Harvey Weinstein’s co-founded film studio is likely to pay around $25 million for the settlement of sexual abuse charges from nearly 70 women employees on December 11, 2019.
Harvey has been accused of several offenses including sexual harassment and rape of his former employees for more than a decade, and his studio’s executive members are likely to pay $25 million out of the total settlement of $47 million.
Harvey Weinstein and his Film Production Company
Harvey and his brother, Bob Weinstein, founded Miramax Films, in Los Angeles, California in 1979. Miramax was a leading producer and distributor of motion-picture Hollywood movies in the 1990s. After the company was acquired by The Walt Disney Co. on September 30, 2005, the Weinstein brothers started a new studio called, The Weinstein Company (TWC).
The new company, TWC remains defunct since August 4, 2018, after it faced bankruptcy because of facing financial troubles in February 2018. It had been a successful Hollywood film production company, which was once recognized for blockbuster movies such as Pulp Fiction, Shakespeare in Love, The King’s Speech, and Inglorious Bastards.

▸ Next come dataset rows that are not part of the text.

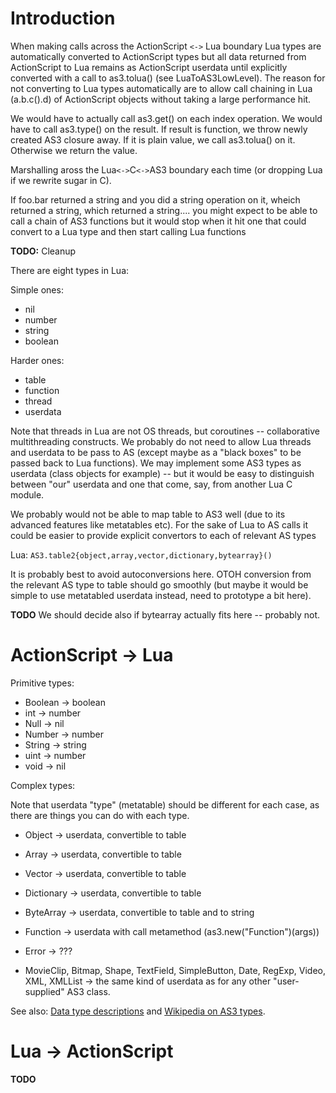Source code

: # Introduction

When making calls across the ActionScript `<->` Lua boundary Lua types are automatically converted to ActionScript types but all data returned from ActionScript to Lua remains as ActionScript userdata until explicitly converted with a call to as3.tolua() (see LuaToAS3LowLevel).  The reason for not converting to Lua types automatically are to allow call chaining in Lua (a.b.c().d) of ActionScript objects without taking a large performance hit.

We would have to actually call as3.get() on each index operation. We would
have to call as3.type() on the result. If result is function, we throw
newly created AS3 closure away. If it is plain value, we call as3.tolua()
on it. Otherwise we return the value.

Marshalling aross the Lua`<->`C`<->`AS3 boundary each time (or dropping Lua if
we rewrite sugar in C).

If foo.bar returned a string and you did a string operation on it, wheich
returned a string, which returned a string....
you might expect to be able to call a chain of AS3 functions but it would
stop when it hit one that could convert to a Lua type and then start
calling Lua functions


**TODO:** Cleanup

There are eight types in Lua:

Simple ones:

  * nil
  * number
  * string
  * boolean

Harder ones:

  * table
  * function
  * thread
  * userdata

Note that threads in Lua are not OS threads, but coroutines --
collaborative multithreading constructs. We probably do not need to
allow Lua threads and userdata to be pass to AS (except maybe as a
"black boxes" to be passed back to Lua functions). We may implement
some AS3 types as userdata (class objects for example) -- but it would
be easy to distinguish between "our" userdata and one that come, say,
from another Lua C module.

We probably would not be able to map table to AS3 well (due to its
advanced features like metatables etc). For the sake of Lua to AS
calls it could be easier to provide explicit convertors to each of
relevant AS types

Lua: ` AS3.table2{object,array,vector,dictionary,bytearray}() `

It is probably best to avoid autoconversions here. OTOH conversion
from the relevant AS type to table should go smoothly (but maybe it
would be simple to use metatabled userdata instead, need to prototype
a bit here).

**TODO** We should decide also if bytearray actually fits here --
probably not.

# ActionScript -> Lua

Primitive types:

  * Boolean -> boolean
  * int  -> number
  * Null -> nil
  * Number -> number
  * String -> string
  * uint -> number
  * void -> nil

Complex types:

Note that userdata "type" (metatable) should be different for each
case, as there are things you can do with each type.

  * Object -> userdata, convertible to table
  * Array -> userdata, convertible to table
  * Vector -> userdata, convertible to table
  * Dictionary -> userdata, convertible to table
  * ByteArray -> userdata, convertible to table and to string
  * Function -> userdata with call metamethod (as3.new("Function")(args))

  * Error -> ???

  * MovieClip, Bitmap, Shape, TextField, SimpleButton, Date, RegExp,
Video, XML, XMLList -> the same kind of userdata as for any other
"user-supplied" AS3 class.

See also: [Data type descriptions](http://livedocs.adobe.com/flash/9.0/main/wwhelp/wwhimpl/common/html/wwhelp.htm?context=LiveDocs_Parts&file=00000047.html) and [Wikipedia on AS3 types](http://en.wikipedia.org/wiki/ActionScript#Data_types).

# Lua -> ActionScript

**TODO**
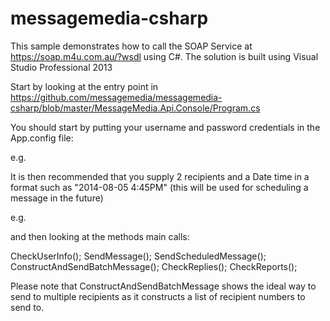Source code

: messagemedia-csharp
===================
This sample demonstrates how to call the SOAP Service at https://soap.m4u.com.au/?wsdl using C#.
The solution is built using Visual Studio Professional 2013

Start by looking at the entry point in  https://github.com/messagemedia/messagemedia-csharp/blob/master/MessageMedia.Api.Console/Program.cs

You should start by putting your username and password credentials in the App.config file:

e.g.
	<add key="Username" value="USERNAME" />
	<add key="Password" value="PASSWORD" />
	
It is then recommended that you supply 2 recipients and a Date time in a format such as "2014-08-05 4:45PM" (this will be used for scheduling a message in the future)

e.g.
    <add key="recipient1" value="RECIPIENT 1" />
    <add key="recipient2" value="RECIPIENT 2" />
    <add key="ScheduledDateTime" value="2014-08-07 5:02PM" />
 
and then looking at the methods main calls:
            
CheckUserInfo();
SendMessage();
SendScheduledMessage();
ConstructAndSendBatchMessage();
CheckReplies(); 
CheckReports();

Please note that ConstructAndSendBatchMessage shows the ideal way to send to multiple recipients as it constructs a list of recipient numbers to send to.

In October 2017, Harvey was accused of sexual harassment by hundreds of women, who started the #MeToo movement. The court trial for the charges against him would be held on January 6, 2020.
Settlement of Harvey’s Sexual Charges
According to the New York Times, “The board of his defunct film studio would fund the payout, and Weinstein would not be required to admit wrongdoing or to pay anything.” He has already denied the sexual abuse allegations and claimed that all and any intercourse were under mutual consensus.
As Times concluded, Wednesday’s settlement would bring an end of all lawsuits against Harvey. According to the Times, “Accusers involved in the tentative accord would make their claims in bankruptcy court, and the $25 million payouts would be part of a $47 million settlement to close out the studio’s obligations.”
Some victims condemn the settlement, as it provides very little compensation. According to Weinstein’s lawyers, Doug Wigdor and Kevin Mintzer, “The accord would pay too much to lawyers and too little to victims, and might excuse the studio’s insurers and board from liability to victims who choose not to participate.”
Both have stated, “While we don’t begrudge victims who want to settle, we plan to vigorously object to any provision that tries to bind victims who want to proceed with holding Harvey Weinstein accountable for his actions.”